We classified all AS patients in the study by gender and found that there was a difference in the incidence rate of AS between males and females, and in males it was significantly higher than in females. The results were consistent with most previous studies [4, 5, 30], despite some methodological differences. The ratio of the incidence of AS among males to females was 5.61 : 1, which was similar to that reported in other series [4, 5, 30]. The mean age of diagnosis in males is 45.4 (95% CI: 45.1–45.7) years, and in females is 47.6 (95% CI: 46.8–48.4) years. These results indicated that the age of diagnosis of AS in the Guangxi population was delayed, in comparison with Germany [31], Taiwan and other parts of mainland China [32, 33].

In Guangxi Province of China, there are more than ten local ethnic groups. We categorized all AS patients by ethnicity, in an attempt to explore the incidence rates of different ethnic groups. The survey showed that the AS incidence rate was not significantly different between different ethnic groups (p > 0.05), which may be related to the similar prevalence of HLA-B27 among different ethnic groups in southwest China [14, 15]. In this research we analyzed the occupations of AS patients among whom 9796 people have jobs, with farmers accounting for 47% of the total. This might be related to the environment in which the farmers live, pathogenic infections, living standards, and manual labor [34]. Currently, the average annual income of farmers is significantly lower than that of people in other industries [34]. There is still a gap between rural and urban living conditions [35]. Healthcare knowledge among farmers still needs to be improved, and the probability of pathogenic infection is high [3639]. These factors, coupled with long-term heavy manual labor, might be the reasons for the increased incidence of AS.

According to the geographical area that AS patients inhabit, we calculated the eight-year average incidence rates of each city in Guangxi Province based on their administrative jurisdiction, and compared the three cities with the highest incidence and the three with the lowest. The results showed that the top three cities with the highest average incidence rates were all located in the northern part of Guangxi Province, with adjacent borders. There was no significant difference between the three cities with the top three incidence rates (p > 0.05). There are obvious differences between the three cities with the lowest incidence and Liuzhou with the highest incidence (p < 0.05), which may be related to the different environments, eating habits and lifestyles of the population living in different cities. For example, in Liuzhou City, where industry was developed and environmental pollution was relatively heavy, the indigenous people generally like to eat sashimi and snail noodles.

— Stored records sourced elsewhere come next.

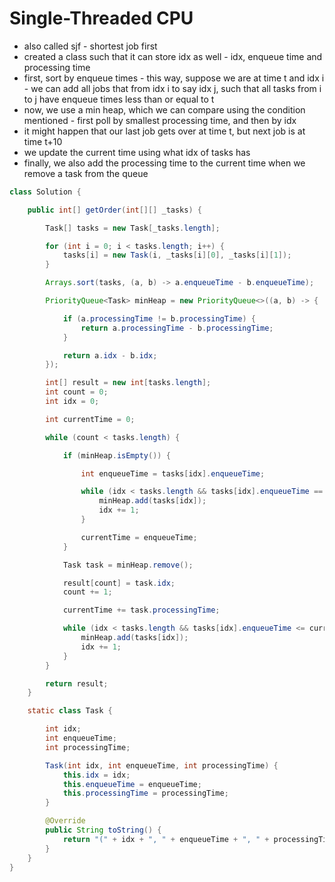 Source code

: # Single-Threaded CPU

- also called sjf - shortest job first
- created a class such that it can store idx as well - idx, enqueue time and processing time
- first, sort by enqueue times - this way, suppose we are at time t and idx i - we can add all jobs that from idx i to say idx j, such that all tasks from i to j have enqueue times less than or equal to t
- now, we use a min heap, which we can compare using the condition mentioned - first poll by smallest processing time, and then by idx
- it might happen that our last job gets over at time t, but next job is at time t+10
- we update the current time using what idx of tasks has
- finally, we also add the processing time to the current time when we remove a task from the queue

```java
class Solution {

    public int[] getOrder(int[][] _tasks) {

        Task[] tasks = new Task[_tasks.length];

        for (int i = 0; i < tasks.length; i++) {
            tasks[i] = new Task(i, _tasks[i][0], _tasks[i][1]);
        }

        Arrays.sort(tasks, (a, b) -> a.enqueueTime - b.enqueueTime);

        PriorityQueue<Task> minHeap = new PriorityQueue<>((a, b) -> {

            if (a.processingTime != b.processingTime) {
                return a.processingTime - b.processingTime;
            }

            return a.idx - b.idx;
        });

        int[] result = new int[tasks.length];
        int count = 0;
        int idx = 0;

        int currentTime = 0;

        while (count < tasks.length) {

            if (minHeap.isEmpty()) {

                int enqueueTime = tasks[idx].enqueueTime;

                while (idx < tasks.length && tasks[idx].enqueueTime == enqueueTime) {
                    minHeap.add(tasks[idx]);
                    idx += 1;
                }

                currentTime = enqueueTime;
            }

            Task task = minHeap.remove();

            result[count] = task.idx;
            count += 1;

            currentTime += task.processingTime;

            while (idx < tasks.length && tasks[idx].enqueueTime <= currentTime) {
                minHeap.add(tasks[idx]);
                idx += 1;
            }
        }

        return result;
    }

    static class Task {

        int idx;
        int enqueueTime;
        int processingTime;

        Task(int idx, int enqueueTime, int processingTime) {
            this.idx = idx;
            this.enqueueTime = enqueueTime;
            this.processingTime = processingTime;
        }

        @Override
        public String toString() {
            return "(" + idx + ", " + enqueueTime + ", " + processingTime + ")";
        }
    }
}
```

The research indicates that the incidence of AS in southwestern China had obvious regional discrepancy, showing a local and regional aggregation.

This study has several limitations. First, as this was a retrospective study, selection bias cannot be ruled out. Second, some patients diagnosed in outpatient clinics have not been hospitalized, resulting in a relatively small number of patients. The AS incidence rate per 100,000 person-years was slightly lower than actual. Third, some patients were diagnosed before their first hospitalization, resulting in a difference from the year included. Finally, diagnostic coding in the National Health Statistics Network Direct Reporting System (NHSNDRS) may not be accurate. In this study, almost all diagnoses of AS were made by specialists, which ensured the correctness of the diagnosis. Although this study has the above shortcomings, due to the large population base, this small number of patients should have a little impact on the overall study results. The findings of this study basically revealed the epidemiological characteristics of AS in the Guangxi Province population.

In conclusion, the AS incidence rate per 100,000 person-years in Guangxi Province of China was increasing year-on-year. This was related to genetic factors, environmental factors, lifestyle habits, pathogen infection and early MRI diagnosis. There are obvious gender and regional differences, showing the characteristics of local area aggregation.